Brief -> In the records below, find the line holding "the variance component" and the line holding "The limits of". Set down both, with every line between them, exactly.

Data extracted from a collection
--------

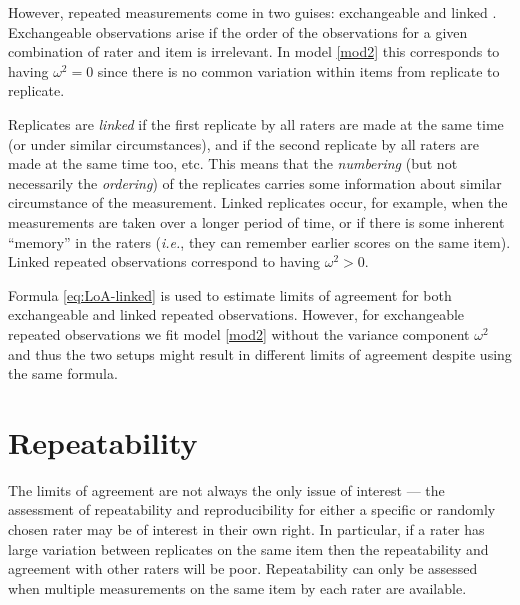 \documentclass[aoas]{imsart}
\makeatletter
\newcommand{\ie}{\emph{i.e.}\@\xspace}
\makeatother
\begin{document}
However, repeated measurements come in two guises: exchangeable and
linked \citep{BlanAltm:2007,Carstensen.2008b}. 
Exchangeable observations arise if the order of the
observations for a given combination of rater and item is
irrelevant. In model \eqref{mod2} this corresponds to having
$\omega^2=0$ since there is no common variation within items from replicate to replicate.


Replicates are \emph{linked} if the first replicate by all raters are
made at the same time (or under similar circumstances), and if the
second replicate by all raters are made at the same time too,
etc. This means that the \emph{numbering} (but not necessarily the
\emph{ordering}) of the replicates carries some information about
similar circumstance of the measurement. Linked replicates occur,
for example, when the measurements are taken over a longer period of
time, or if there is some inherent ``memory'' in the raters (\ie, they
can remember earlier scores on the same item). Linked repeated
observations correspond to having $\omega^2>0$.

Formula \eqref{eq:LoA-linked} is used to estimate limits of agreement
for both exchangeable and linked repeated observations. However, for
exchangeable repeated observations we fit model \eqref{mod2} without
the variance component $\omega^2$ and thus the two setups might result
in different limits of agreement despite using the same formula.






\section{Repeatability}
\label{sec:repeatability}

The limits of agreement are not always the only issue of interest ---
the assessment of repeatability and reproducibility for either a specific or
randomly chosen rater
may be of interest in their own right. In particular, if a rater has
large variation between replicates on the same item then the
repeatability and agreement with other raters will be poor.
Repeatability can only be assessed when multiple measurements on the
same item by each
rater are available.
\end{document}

--------

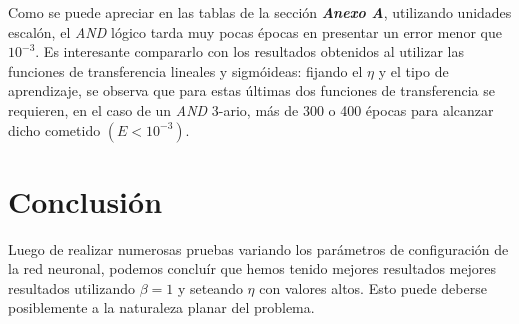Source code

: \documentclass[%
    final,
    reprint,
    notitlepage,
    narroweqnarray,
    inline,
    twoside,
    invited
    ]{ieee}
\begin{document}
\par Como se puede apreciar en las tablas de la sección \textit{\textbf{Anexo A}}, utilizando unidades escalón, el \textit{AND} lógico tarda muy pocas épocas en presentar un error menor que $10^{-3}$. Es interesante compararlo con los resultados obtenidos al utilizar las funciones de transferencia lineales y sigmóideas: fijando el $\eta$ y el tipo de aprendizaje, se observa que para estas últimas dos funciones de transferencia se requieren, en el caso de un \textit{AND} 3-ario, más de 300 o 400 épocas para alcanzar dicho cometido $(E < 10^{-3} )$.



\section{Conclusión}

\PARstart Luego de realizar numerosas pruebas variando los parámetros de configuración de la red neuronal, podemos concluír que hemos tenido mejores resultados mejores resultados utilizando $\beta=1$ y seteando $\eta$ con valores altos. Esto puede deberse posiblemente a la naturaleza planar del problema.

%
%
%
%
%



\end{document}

--------

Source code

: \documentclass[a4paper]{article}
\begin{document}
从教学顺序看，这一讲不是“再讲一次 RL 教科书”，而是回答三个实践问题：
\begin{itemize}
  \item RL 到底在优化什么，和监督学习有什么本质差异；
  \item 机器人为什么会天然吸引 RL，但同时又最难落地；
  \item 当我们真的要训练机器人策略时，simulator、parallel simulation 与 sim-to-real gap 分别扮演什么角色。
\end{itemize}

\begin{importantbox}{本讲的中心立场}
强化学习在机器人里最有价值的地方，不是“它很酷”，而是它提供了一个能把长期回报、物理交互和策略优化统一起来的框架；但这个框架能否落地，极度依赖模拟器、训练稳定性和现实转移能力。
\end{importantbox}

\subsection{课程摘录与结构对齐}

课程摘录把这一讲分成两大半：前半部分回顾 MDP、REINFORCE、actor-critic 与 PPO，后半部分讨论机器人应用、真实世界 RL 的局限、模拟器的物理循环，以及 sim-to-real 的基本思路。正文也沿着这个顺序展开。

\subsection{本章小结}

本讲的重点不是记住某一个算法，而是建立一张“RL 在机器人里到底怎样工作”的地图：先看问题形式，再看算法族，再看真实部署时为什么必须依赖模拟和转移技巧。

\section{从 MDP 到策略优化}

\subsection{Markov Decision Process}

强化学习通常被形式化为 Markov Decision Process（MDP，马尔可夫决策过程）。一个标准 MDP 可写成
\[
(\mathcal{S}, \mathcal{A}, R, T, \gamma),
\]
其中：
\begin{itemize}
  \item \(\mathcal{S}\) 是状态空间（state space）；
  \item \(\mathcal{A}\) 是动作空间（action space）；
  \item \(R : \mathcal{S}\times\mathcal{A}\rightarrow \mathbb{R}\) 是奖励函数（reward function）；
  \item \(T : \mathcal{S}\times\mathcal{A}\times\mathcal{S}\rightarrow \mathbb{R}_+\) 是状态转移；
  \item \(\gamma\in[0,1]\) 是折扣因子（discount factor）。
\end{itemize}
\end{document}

--------

Finished task ->
the variance component $\omega^2$ and thus the two setups might result
in different limits of agreement despite using the same formula.






\section{Repeatability}
\label{sec:repeatability}

The limits of agreement are not always the only issue of interest ---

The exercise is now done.